Embrace Fearlessly the Burning World, by Barry Lopez, 2023.  His last work, this posthumous collection of essays by a giant of literary nature writing asks us "not to give in to the temptation to despair even though we know the world is in flames" but to respectfully and deeply "pay attention" to the planet and all its beings.  "We can no longer afford to carry on in a prolonged era of polite reflection and ineffective resistance." 

(A warning--although abeautiful and moving as all his works, this book does include a section about his childhood suffering as a sexual abuse victim). 

Fen, Bog and Swamp, A Short History of Peatland Destruction and Its Role in the Climate Crisis,by Annie Proulx, 2022.  Better known for her prize-winning fiction (The Shipping News, Brokeback Mountain), here Proulx gives a "stark but beautifully written Silent Spring-style warning" about the ongoing degradation of a crucial carbon-storing ecosystem; the wetland.
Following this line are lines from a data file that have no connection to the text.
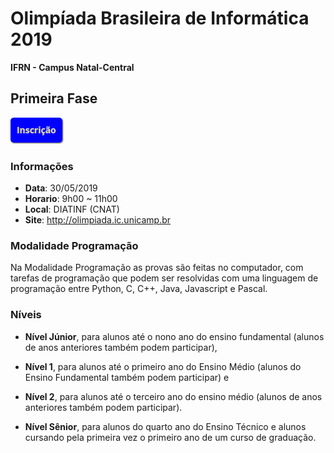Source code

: # Olimpíada Brasileira de Informática 2019

**IFRN - Campus Natal-Central**

## Primeira Fase

[![Inscrições](inscricao.png)](https://docs.google.com/forms/d/e/1FAIpQLSfHifbEHL11Po0oS84bF5OkAGA3Y0LSkKaoV3aa3cnArc4VZA/viewform)

### Informações
 - **Data**: 30/05/2019
 - **Horario**: 9h00 ~ 11h00
 - **Local**: DIATINF (CNAT)
 - **Site**: http://olimpiada.ic.unicamp.br

### Modalidade Programação
Na Modalidade Programação as provas são feitas no computador, com tarefas de programação que 
podem ser resolvidas com uma linguagem de programação entre Python, C, C++, Java, Javascript e Pascal.

### Níveis

 - **Nível Júnior**, para alunos até o nono ano do ensino fundamental (alunos de anos anteriores também podem participar),

 - **Nível 1**, para alunos até o primeiro ano do Ensino Médio (alunos do Ensino Fundamental também podem participar) e
 - **Nível 2**, para alunos até o terceiro ano do ensino médio (alunos de anos anteriores também podem participar).
 - **Nível Sênior**, para alunos do quarto ano do Ensino Técnico e alunos cursando pela primeira vez o primeiro ano de um curso de graduação.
Black Earth Wisdom; Soulful Conversations with Black Environmentalists, edited by Leah Penniman, co-director of Soul Fire Farm and author of Farming While Black. She calls the 30 interviews "a conversation between African diasporic people who are carrying on our ancient ancestral practice of listening to the Earth to know which way to go.”  Black environmentalism is healing--not only for Black individuals but for the planet itself.

We are Water Protectors, children's book (ages 3-7) by Carol Lindstrom, illustrated by Michaela Goode, 2020. "Written in response to the Dakota Access Pipeline protests, the book tells the story of an Ijibwe girl who fights against an oil pipeline in an effort to protect the water supply of her people."  "Water is the first medicine, it affects and connects us all..."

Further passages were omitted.